Leiv Egil Breivik (born 6 June 1944) is a Norwegian linguist.

He graduated from the University of Bergen with the cand.philol. degree in 1971. He continued doing research there until 1974, and then for two years at the University College London. Breivik was employed at the University of Tromsø in 1976, was promoted to professor in 1980 and took the dr.philos. degree in 1982. He was later a professor of English linguistics at the University of Bergen from 1988 to his retirement, as well as an adjunct professor at the University of Tromsø from 1994 and 2003.
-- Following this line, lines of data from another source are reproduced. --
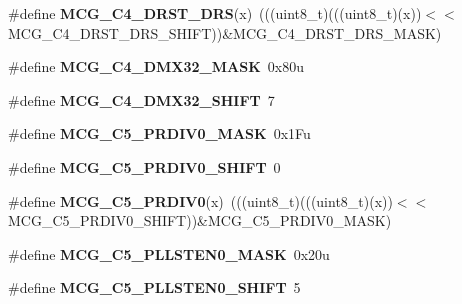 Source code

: \begin{DoxyCompactItemize}
\item 
\#define {\bfseries M\+C\+G\+\_\+\+C4\+\_\+\+D\+R\+S\+T\+\_\+\+D\+RS}(x)~(((uint8\+\_\+t)(((uint8\+\_\+t)(x))$<$$<$M\+C\+G\+\_\+\+C4\+\_\+\+D\+R\+S\+T\+\_\+\+D\+R\+S\+\_\+\+S\+H\+I\+FT))\&M\+C\+G\+\_\+\+C4\+\_\+\+D\+R\+S\+T\+\_\+\+D\+R\+S\+\_\+\+M\+A\+SK)\hypertarget{group__MCG__Register__Masks_gaf074d694a596e6e92614fd435c9ccb35}{}\label{group__MCG__Register__Masks_gaf074d694a596e6e92614fd435c9ccb35}

\item 
\#define {\bfseries M\+C\+G\+\_\+\+C4\+\_\+\+D\+M\+X32\+\_\+\+M\+A\+SK}~0x80u\hypertarget{group__MCG__Register__Masks_ga5d16ac35cf87b3cdeeefca1c16a0eda0}{}\label{group__MCG__Register__Masks_ga5d16ac35cf87b3cdeeefca1c16a0eda0}

\item 
\#define {\bfseries M\+C\+G\+\_\+\+C4\+\_\+\+D\+M\+X32\+\_\+\+S\+H\+I\+FT}~7\hypertarget{group__MCG__Register__Masks_ga12d73b2d4a4fd1f2fb21a1cbe87aaa83}{}\label{group__MCG__Register__Masks_ga12d73b2d4a4fd1f2fb21a1cbe87aaa83}

\item 
\#define {\bfseries M\+C\+G\+\_\+\+C5\+\_\+\+P\+R\+D\+I\+V0\+\_\+\+M\+A\+SK}~0x1\+Fu\hypertarget{group__MCG__Register__Masks_ga28ab0b9007f9941707395660db088172}{}\label{group__MCG__Register__Masks_ga28ab0b9007f9941707395660db088172}

\item 
\#define {\bfseries M\+C\+G\+\_\+\+C5\+\_\+\+P\+R\+D\+I\+V0\+\_\+\+S\+H\+I\+FT}~0\hypertarget{group__MCG__Register__Masks_ga452026beec3bec5a580d151e15d83f30}{}\label{group__MCG__Register__Masks_ga452026beec3bec5a580d151e15d83f30}

\item 
\#define {\bfseries M\+C\+G\+\_\+\+C5\+\_\+\+P\+R\+D\+I\+V0}(x)~(((uint8\+\_\+t)(((uint8\+\_\+t)(x))$<$$<$M\+C\+G\+\_\+\+C5\+\_\+\+P\+R\+D\+I\+V0\+\_\+\+S\+H\+I\+FT))\&M\+C\+G\+\_\+\+C5\+\_\+\+P\+R\+D\+I\+V0\+\_\+\+M\+A\+SK)\hypertarget{group__MCG__Register__Masks_gaff29a787086eaba9ef46f4e873d83a54}{}\label{group__MCG__Register__Masks_gaff29a787086eaba9ef46f4e873d83a54}

\item 
\#define {\bfseries M\+C\+G\+\_\+\+C5\+\_\+\+P\+L\+L\+S\+T\+E\+N0\+\_\+\+M\+A\+SK}~0x20u\hypertarget{group__MCG__Register__Masks_ga9bec4ed23caf6a431b506e944d928080}{}\label{group__MCG__Register__Masks_ga9bec4ed23caf6a431b506e944d928080}

\item 
\#define {\bfseries M\+C\+G\+\_\+\+C5\+\_\+\+P\+L\+L\+S\+T\+E\+N0\+\_\+\+S\+H\+I\+FT}~5\hypertarget{group__MCG__Register__Masks_ga486796db598fbf2f07f39d71453f49b6}{}\label{group__MCG__Register__Masks_ga486796db598fbf2f07f39d71453f49b6}


\end{DoxyCompactItemize}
He was a dean at both universities.
Breivik was also a visiting scholar/professor in Vienna and London in 1991, Bloomsburg (1999), Vienna again (2000), Carolina (2002), Western Australia (2002–03) and Santiago de Compostela (2004). Works for which he is known include "On the interpretation of existential there" (Language, 1981), Exististential there: A synchronic and diacronic study (1990) and Language Change: Contributions to the study of its causes (co-editor, 1989).

Chairing the Norwegian Association of Applied Linguistics from 1984 to 2000, he was also a representative in the International Association of Applied Linguistics. He was inducted into the Norwegian Academy of Science and Letters in 1993.

He was married to fellow linguist Toril Swan (1945–2022).